His head broke the surface into the white air. It had done so now three times; it would not do so again. But a small cloud just then covered him, and something was in the air above his head. Before he sank away out of reach for good, something took hold of him, a flying something, a machine or something with sharp pincers or takers-hold, what would he call them, claws.

He was lifted out of the water or fluid or sea. Not his fault the coordinates were off, placing him in liquid and not on dry land instead, these purplish sands; only off by a matter of meters. Far enough to drown or nearly drown him though: he lay for a long time prostrate on the sand where he had been dropped, uncertain which.

He pondered then—when he could ponder again—just what had seized him, borne him up (just barely out of the heaving sea, and laboring mightily at that), and got him to shore. He hadn’t yet raised his head to see if whatever it was had stayed with him, or had gone away; and now he thought maybe it would be best to just lie still and be presumed dead. But he looked up.

She squatted a ways up the beach, not watching him, seeming herself to be absorbed in recovering from effort; her wide bony breast heaved. The great wings now folded, like black plush. Talons (that was the word, he felt them again and began to shudder) the talons spread to support her in the soft sand.
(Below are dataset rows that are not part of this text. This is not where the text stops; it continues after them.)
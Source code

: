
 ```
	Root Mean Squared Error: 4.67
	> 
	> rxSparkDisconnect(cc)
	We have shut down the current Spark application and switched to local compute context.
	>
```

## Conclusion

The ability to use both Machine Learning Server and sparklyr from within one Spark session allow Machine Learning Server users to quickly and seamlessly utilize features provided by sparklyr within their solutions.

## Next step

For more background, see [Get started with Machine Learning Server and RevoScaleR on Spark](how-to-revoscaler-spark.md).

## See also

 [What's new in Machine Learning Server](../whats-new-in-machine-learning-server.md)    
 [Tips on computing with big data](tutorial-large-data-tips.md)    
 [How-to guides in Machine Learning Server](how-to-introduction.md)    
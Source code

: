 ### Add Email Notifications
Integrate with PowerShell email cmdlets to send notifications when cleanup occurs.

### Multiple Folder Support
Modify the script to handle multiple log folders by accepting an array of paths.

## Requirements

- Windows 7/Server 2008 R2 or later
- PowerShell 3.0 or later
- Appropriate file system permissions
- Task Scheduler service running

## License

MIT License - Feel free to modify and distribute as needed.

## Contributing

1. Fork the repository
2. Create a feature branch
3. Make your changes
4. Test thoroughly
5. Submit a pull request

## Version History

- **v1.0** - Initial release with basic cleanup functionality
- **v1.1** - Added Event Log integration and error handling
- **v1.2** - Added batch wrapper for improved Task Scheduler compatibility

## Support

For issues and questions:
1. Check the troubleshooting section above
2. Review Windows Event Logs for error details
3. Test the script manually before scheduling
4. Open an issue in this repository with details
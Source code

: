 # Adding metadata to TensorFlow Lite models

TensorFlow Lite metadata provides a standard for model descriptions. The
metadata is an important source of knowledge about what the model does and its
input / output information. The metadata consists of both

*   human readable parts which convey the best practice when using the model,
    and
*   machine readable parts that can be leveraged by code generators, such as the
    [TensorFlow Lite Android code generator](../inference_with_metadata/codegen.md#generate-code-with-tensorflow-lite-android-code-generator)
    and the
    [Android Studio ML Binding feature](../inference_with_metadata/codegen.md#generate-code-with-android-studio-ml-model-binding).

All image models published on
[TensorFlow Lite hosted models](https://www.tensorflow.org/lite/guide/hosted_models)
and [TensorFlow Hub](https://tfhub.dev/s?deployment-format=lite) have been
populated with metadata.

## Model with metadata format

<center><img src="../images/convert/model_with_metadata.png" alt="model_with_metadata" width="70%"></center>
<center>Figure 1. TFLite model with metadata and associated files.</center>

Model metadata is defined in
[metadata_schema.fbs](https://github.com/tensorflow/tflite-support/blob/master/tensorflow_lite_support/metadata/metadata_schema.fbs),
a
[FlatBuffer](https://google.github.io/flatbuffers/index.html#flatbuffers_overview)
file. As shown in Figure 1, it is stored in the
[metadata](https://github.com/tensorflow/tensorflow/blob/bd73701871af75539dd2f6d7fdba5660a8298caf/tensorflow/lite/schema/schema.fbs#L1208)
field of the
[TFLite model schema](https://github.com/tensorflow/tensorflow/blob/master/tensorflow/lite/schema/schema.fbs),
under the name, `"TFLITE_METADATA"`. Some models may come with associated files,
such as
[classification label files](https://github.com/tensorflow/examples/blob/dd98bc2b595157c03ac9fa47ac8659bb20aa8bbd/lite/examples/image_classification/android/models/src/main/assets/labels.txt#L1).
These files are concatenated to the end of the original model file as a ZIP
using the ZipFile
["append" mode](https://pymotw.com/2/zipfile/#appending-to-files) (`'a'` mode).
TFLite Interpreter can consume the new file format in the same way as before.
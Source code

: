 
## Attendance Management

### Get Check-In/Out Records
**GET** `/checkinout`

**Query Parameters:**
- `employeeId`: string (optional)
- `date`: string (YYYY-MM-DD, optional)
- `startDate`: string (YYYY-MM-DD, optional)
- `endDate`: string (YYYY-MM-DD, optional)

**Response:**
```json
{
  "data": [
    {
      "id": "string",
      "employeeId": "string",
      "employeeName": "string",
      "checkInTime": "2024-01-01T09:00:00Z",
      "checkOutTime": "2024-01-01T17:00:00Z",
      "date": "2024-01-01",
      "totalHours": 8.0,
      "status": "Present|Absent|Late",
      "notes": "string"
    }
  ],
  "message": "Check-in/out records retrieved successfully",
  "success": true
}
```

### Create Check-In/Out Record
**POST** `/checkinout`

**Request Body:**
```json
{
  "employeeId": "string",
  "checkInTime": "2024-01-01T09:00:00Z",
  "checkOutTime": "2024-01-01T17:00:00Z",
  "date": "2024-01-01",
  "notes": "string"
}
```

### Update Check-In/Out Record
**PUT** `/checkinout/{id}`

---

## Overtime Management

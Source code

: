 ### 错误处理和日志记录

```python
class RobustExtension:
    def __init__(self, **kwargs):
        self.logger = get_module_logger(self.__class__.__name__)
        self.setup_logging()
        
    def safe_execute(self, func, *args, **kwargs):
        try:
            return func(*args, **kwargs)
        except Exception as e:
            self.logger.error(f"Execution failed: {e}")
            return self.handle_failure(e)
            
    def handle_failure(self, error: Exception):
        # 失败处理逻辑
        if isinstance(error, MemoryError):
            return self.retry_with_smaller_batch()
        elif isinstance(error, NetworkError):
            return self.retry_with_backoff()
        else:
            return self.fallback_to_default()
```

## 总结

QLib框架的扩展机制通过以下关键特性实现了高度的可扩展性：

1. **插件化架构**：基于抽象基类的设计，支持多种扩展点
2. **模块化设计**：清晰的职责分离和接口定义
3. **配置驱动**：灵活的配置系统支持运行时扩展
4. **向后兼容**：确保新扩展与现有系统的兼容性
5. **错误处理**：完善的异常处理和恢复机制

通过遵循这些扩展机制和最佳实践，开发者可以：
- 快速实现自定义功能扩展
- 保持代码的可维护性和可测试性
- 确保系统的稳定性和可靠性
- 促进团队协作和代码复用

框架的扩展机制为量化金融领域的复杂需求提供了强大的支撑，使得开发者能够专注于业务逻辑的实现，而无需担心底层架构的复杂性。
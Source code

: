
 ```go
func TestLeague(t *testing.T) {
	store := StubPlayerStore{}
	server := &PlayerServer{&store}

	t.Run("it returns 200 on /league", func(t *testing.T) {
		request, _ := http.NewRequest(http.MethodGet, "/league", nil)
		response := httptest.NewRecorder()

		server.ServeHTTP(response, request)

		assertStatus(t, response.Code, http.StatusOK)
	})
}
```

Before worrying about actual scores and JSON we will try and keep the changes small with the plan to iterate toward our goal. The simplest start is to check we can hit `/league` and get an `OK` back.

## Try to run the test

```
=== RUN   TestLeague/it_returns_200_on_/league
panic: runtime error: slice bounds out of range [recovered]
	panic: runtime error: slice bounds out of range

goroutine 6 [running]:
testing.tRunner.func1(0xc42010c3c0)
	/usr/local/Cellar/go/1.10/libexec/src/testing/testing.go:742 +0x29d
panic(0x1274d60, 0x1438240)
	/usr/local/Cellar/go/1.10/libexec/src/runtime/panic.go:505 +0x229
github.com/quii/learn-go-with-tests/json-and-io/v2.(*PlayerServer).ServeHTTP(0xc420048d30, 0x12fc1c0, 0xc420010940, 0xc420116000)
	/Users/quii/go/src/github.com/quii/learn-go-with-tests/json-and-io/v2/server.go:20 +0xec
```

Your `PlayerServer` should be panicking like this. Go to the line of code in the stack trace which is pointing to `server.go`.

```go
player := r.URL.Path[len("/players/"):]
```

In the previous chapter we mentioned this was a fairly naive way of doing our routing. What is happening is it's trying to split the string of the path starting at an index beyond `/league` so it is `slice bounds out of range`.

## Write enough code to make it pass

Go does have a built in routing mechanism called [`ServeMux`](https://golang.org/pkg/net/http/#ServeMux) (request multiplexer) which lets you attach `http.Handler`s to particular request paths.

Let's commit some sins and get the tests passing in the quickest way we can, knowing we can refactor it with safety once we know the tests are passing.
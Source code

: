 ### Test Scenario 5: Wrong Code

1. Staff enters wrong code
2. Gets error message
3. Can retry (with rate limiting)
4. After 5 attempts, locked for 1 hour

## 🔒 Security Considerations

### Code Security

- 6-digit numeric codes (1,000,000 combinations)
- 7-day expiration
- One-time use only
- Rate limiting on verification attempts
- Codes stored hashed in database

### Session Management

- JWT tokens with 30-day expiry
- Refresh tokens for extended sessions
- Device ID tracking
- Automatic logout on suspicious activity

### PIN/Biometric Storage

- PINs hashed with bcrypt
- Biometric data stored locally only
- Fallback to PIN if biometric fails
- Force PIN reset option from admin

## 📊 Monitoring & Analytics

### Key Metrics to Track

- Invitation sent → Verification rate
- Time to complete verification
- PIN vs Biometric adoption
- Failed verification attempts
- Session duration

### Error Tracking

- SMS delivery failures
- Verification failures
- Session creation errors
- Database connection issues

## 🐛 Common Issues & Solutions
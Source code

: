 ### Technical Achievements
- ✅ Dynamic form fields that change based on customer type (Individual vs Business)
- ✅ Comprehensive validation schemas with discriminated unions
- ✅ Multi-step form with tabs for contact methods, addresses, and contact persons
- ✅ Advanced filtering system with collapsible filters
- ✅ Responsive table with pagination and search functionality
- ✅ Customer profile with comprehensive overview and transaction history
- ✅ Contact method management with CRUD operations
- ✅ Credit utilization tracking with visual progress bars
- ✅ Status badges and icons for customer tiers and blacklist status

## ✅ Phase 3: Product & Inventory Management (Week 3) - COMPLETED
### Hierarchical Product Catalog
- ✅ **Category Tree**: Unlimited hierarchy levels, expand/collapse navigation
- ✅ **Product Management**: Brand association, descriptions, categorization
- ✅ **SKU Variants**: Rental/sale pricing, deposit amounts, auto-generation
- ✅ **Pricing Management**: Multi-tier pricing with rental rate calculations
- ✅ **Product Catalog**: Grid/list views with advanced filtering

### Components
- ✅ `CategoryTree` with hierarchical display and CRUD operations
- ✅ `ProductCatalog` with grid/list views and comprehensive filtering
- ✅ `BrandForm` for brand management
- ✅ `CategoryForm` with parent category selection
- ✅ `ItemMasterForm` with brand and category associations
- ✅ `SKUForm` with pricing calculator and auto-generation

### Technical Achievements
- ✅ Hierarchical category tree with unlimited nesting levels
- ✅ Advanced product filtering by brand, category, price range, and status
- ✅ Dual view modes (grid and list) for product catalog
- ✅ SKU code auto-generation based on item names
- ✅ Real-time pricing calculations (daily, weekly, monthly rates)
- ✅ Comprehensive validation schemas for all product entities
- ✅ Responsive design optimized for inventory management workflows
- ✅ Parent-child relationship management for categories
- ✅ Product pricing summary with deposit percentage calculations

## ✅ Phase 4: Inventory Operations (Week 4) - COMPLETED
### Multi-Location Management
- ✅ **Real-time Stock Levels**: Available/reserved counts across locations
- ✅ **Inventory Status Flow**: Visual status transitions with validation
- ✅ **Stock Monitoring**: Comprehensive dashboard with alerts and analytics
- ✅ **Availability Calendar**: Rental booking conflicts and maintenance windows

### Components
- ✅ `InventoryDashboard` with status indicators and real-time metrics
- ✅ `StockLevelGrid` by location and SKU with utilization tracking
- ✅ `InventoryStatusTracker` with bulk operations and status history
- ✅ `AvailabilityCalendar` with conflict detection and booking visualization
When she stepped, waddled, toward him, seeing he was alive, he crawled away across the sand, trying to get to his feet and unable, until he fell flat again and knew nothing.

Night came.

She (she, it was the breasts prominent on the breastplate muscle, the big delicate face, and vast tangled never-dressed hair that made him suppose it) was upon him when he awoke. He had curled himself into a fetal ball, and she had been sheltering him from the night wind, pressing her long belly against him as she might (probably did) against an egg of her own. It was dangerously cold. She smelled like a mildewed sofa.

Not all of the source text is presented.